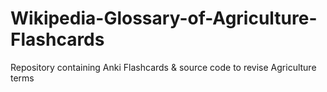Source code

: # Wikipedia-Glossary-of-Agriculture-Flashcards
Repository containing Anki Flashcards &amp; source code to revise Agriculture terms
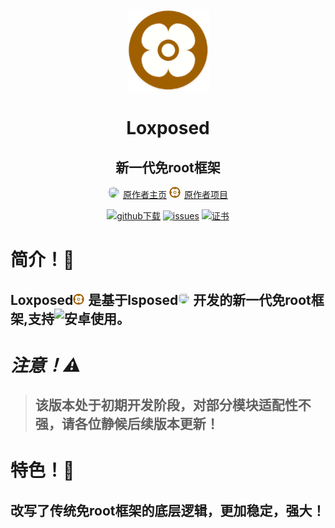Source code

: <div align="center">
<img src="icon.png">

# Loxposed
## 新一代免root框架

<img src="https://avatars.githubusercontent.com/u/193598498?v=4" style="height: 18px; width: 18px; border-radius: 75%; margin-right: 6px; object-fit: cover;">[原作者主页](https://github.com/dotcog)
<img src="https://github.com/QcxFlora/Loxposed/blob/main/icon.png" style="height: 18px; width: 18px; border-radius: 75%; margin-right: 6px; object-fit: cover;">[原作者项目](https://github.com/dotcog/Loxposed)

[![github下载](https://img.shields.io/badge/github-下载-informational?logo=github)](https://github.com/dotcog/Loxposed/releases) [ ![issues](https://img.shields.io/badge/提Issues-informational?logo=issues)](https://github.com/dotcog/Loxposed/issues)
[![证书](https://img.shields.io/badge/LICENSE-证书-informational?logo=LICENSE)](LICENSE)
</div>

# 简介！🔧
## Loxposed<img src="https://github.com/QcxFlora/Loxposed/blob/main/icon.png" style="height: 18px; width: 18px; border-radius: 75%; margin-right: 6px; object-fit: cover;">是基于lsposed<img src="https://avatars.githubusercontent.com/u/75879071?s=200&v=4" style="height: 18px; width: 18px; border-radius: 75%; margin-right: 6px; object-fit: cover;">开发的新一代免root框架,支持![安卓](https://img.shields.io/badge/%E2%80%8B-安卓15-informational?logo=Android)使用。

# ***注意！⚠️***
>## 该版本处于**初期开发阶段**，对部分模块适配性不强，请各位静候后续版本更新！


# 特色！🚀
## 改写了传统免root框架的底层逻辑，更加稳定，强大！

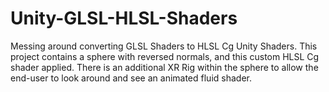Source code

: # Unity-GLSL-HLSL-Shaders
Messing around converting GLSL Shaders to HLSL Cg Unity Shaders. This project contains a sphere with reversed normals, and this custom HLSL Cg shader applied.
There is an additional XR Rig within the sphere to allow the end-user to look around and see an animated fluid shader.
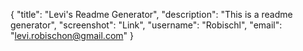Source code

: {
	"title": "Levi's Readme Generator",
	"description": "This is a readme generator",
	"screenshot": "Link",
	"username": "Robischl",
	"email": "levi.robischon@gmail.com"
}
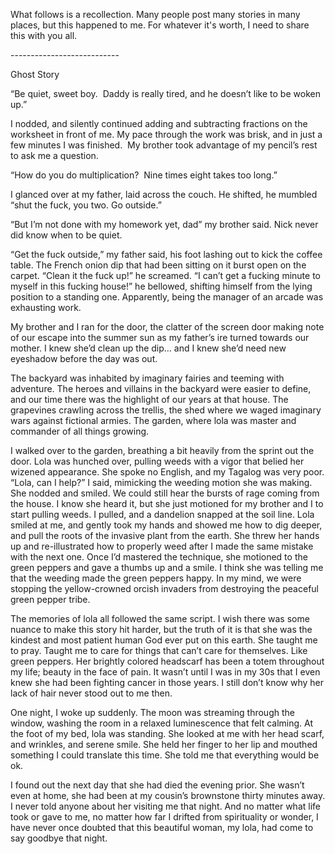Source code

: What follows is a recollection.  Many people post many stories in many places, but this happened to me. For whatever it's worth, I need to share this with you all.

  
\---------------------------

Ghost Story

“Be quiet, sweet boy.  Daddy is really tired, and he doesn’t like to be woken up.”

I nodded, and silently continued adding and subtracting fractions on the worksheet in front of me. My pace through the work was brisk, and in just a few minutes I was finished.  My brother took advantage of my pencil’s rest to ask me a question.

“How do you do multiplication?  Nine times eight takes too long.”

I glanced over at my father, laid across the couch. He shifted, he mumbled “shut the fuck, you two. Go outside.”

“But I’m not done with my homework yet, dad” my brother said. Nick never did know when to be quiet.

“Get the fuck outside,” my father said, his foot lashing out to kick the coffee table. The French onion dip that had been sitting on it burst open on the carpet. “Clean it the fuck up!” he screamed. “I can’t get a fucking minute to myself in this fucking house!” he bellowed, shifting himself from the lying position to a standing one. Apparently, being the manager of an arcade was exhausting work.

My brother and I ran for the door, the clatter of the screen door making note of our escape into the summer sun as my father’s ire turned towards our mother. I knew she’d clean up the dip… and I knew she’d need new eyeshadow before the day was out.

The backyard was inhabited by imaginary fairies and teeming with adventure. The heroes and villains in the backyard were easier to define, and our time there was the highlight of our years at that house. The grapevines crawling across the trellis, the shed where we waged imaginary wars against fictional armies. The garden, where lola was master and commander of all things growing.

I walked over to the garden, breathing a bit heavily from the sprint out the door. Lola was hunched over, pulling weeds with a vigor that belied her wizened appearance. She spoke no English, and my Tagalog was very poor. “Lola, can I help?” I said, mimicking the weeding motion she was making. She nodded and smiled. We could still hear the bursts of rage coming from the house. I know she heard it, but she just motioned for my brother and I to start pulling weeds. I pulled, and a dandelion snapped at the soil line. Lola smiled at me, and gently took my hands and showed me how to dig deeper, and pull the roots of the invasive plant from the earth. She threw her hands up and re-illustrated how to properly weed after I made the same mistake with the next one. Once I’d mastered the technique, she motioned to the green peppers and gave a thumbs up and a smile. I think she was telling me that the weeding made the green peppers happy. In my mind, we were stopping the yellow-crowned orcish invaders from destroying the peaceful green pepper tribe.

The memories of lola all followed the same script. I wish there was some nuance to make this story hit harder, but the truth of it is that she was the kindest and most patient human God ever put on this earth. She taught me to pray. Taught me to care for things that can’t care for themselves. Like green peppers. Her brightly colored headscarf has been a totem throughout my life; beauty in the face of pain. It wasn’t until I was in my 30s that I even knew she had been fighting cancer in those years. I still don’t know why her lack of hair never stood out to me then.  

One night, I woke up suddenly. The moon was streaming through the window, washing the room in a relaxed luminescence that felt calming. At the foot of my bed, lola was standing. She looked at me with her head scarf, and wrinkles, and serene smile. She held her finger to her lip and mouthed something I could translate this time. She told me that everything would be ok.

I found out the next day that she had died the evening prior. She wasn’t even at home, she had been at my cousin’s brownstone thirty minutes away. I never told anyone about her visiting me that night. And no matter what life took or gave to me, no matter how far I drifted from spirituality or wonder, I have never once doubted that this beautiful woman, my lola, had come to say goodbye that night.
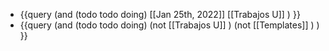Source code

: - {{query (and (todo todo doing) [[Jan 25th, 2022]] [[Trabajos U]] ) }}
- {{query (and (todo todo doing)  (not [[Trabajos U]] ) (not [[Templates]] ) ) }}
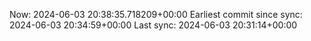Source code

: Now: 2024-06-03 20:38:35.718209+00:00 Earliest commit since sync: 2024-06-03 20:34:59+00:00 Last sync: 2024-06-03 20:31:14+00:00
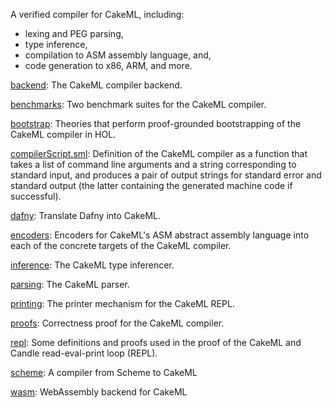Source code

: A verified compiler for CakeML, including:
 - lexing and PEG parsing,
 - type inference,
 - compilation to ASM assembly language, and,
 - code generation to x86, ARM, and more.

[backend](backend):
The CakeML compiler backend.

[benchmarks](benchmarks):
Two benchmark suites for the CakeML compiler.

[bootstrap](bootstrap):
Theories that perform proof-grounded bootstrapping of
the CakeML compiler in HOL.

[compilerScript.sml](compilerScript.sml):
Definition of the CakeML compiler as a function that takes a list of command
line arguments and a string corresponding to standard input, and produces a
pair of output strings for standard error and standard output (the latter
containing the generated machine code if successful).

[dafny](dafny):
Translate Dafny into CakeML.

[encoders](encoders):
Encoders for CakeML's ASM abstract assembly language into each of the concrete
targets of the CakeML compiler.

[inference](inference):
The CakeML type inferencer.

[parsing](parsing):
The CakeML parser.

[printing](printing):
The printer mechanism for the CakeML REPL.

[proofs](proofs):
Correctness proof for the CakeML compiler.

[repl](repl):
Some definitions and proofs used in the proof of the CakeML
and Candle read-eval-print loop (REPL).

[scheme](scheme):
A compiler from Scheme to CakeML

[wasm](wasm):
WebAssembly backend for CakeML
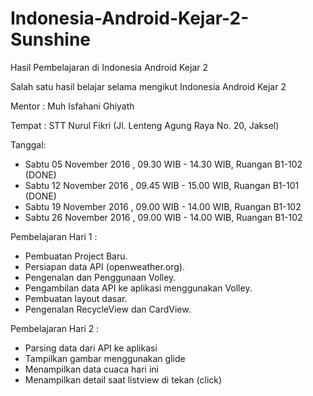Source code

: # Indonesia-Android-Kejar-2-Sunshine
Hasil Pembelajaran di Indonesia Android Kejar 2

Salah satu hasil belajar selama mengikut Indonesia Android Kejar 2

Mentor : Muh Isfahani Ghiyath

Tempat : STT Nurul Fikri (Jl. Lenteng Agung Raya No. 20, Jaksel)

Tanggal: 
  - Sabtu 05 November 2016 , 09.30 WIB - 14.30 WIB, Ruangan B1-102 (DONE)
  - Sabtu 12 November 2016 , 09.45 WIB - 15.00 WIB, Ruangan B1-101 (DONE)
  - Sabtu 19 November 2016 , 09.00 WIB - 14.00 WIB, Ruangan B1-102
  - Sabtu 26 November 2016 , 09.00 WIB - 14.00 WIB, Ruangan B1-102

Pembelajaran Hari 1 :
  - Pembuatan Project Baru.
  - Persiapan data API (openweather.org).
  - Pengenalan dan Penggunaan Volley.
  - Pengambilan data API ke aplikasi menggunakan Volley.
  - Pembuatan layout dasar.
  - Pengenalan RecycleView dan CardView.
  
Pembelajaran Hari 2 :
  - Parsing data dari API ke aplikasi
  - Tampilkan gambar menggunakan glide
  - Menampilkan data cuaca hari ini
  - Menampilkan detail saat listview di tekan (click)
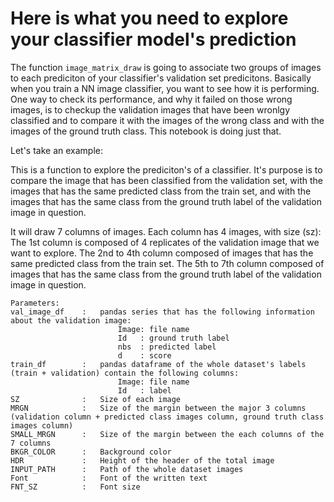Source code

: # Here is what you need to explore your classifier model's prediction

 The function `image_matrix_draw` is going to associate two groups of images to each prediciton of your classifier's validation set predicitons. Basically when you train a NN image classifier, you want to see how it is performing. One way to check its performance, and why it failed on those wrong images, is to checkup the validation images that have been wronlgy classified and to compare it with the images of the wrong class and with the images of the ground truth class. This notebook is doing just that.
 
 Let's take an example:
 
 
 
 
 
 
 
 
This is a function to explore the prediciton's of a classifier. It's purpose is to compare the image that has been classified from the validation set, with the images that has the same predicted class from the train set, and with the images that has the same class from the ground truth label of the validation image in question.
 
 It will draw 7 columns of images. Each column has 4 images, with size (sz):
    The 1st column is composed of 4 replicates of the validation image that we want to explore.
    The 2nd to 4th column composed of images that has the same predicted class from the train set.
    The 5th to 7th column composed of images that has the same class from the ground truth label of the validation image in question.
    
    Parameters:
    val_image_df    :   pandas series that has the following information about the validation image:
                            Image: file name
                            Id   : ground truth label 
                            nbs  : predicted label
                            d    : score
    train_df        :   pandas dataframe of the whole dataset's labels (train + validation) contain the following columns:
                            Image: file name
                            Id   : label
    SZ              :   Size of each image
    MRGN            :   Size of the margin between the major 3 columns (validation column + predicted class images column, ground truth class images column)
    SMALL_MRGN      :   Size of the margin between the each columns of the 7 columns
    BKGR_COLOR      :   Background color 
    HDR             :   Height of the header of the total image
    INPUT_PATH      :   Path of the whole dataset images
    Font            :   Font of the written text 
    FNT_SZ          :   Font size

WHAT THE TASK REQUIRES
Matching lines for the string "HLSL": work out how many the records contain and write only the number.

SOLVED PROBLEM
2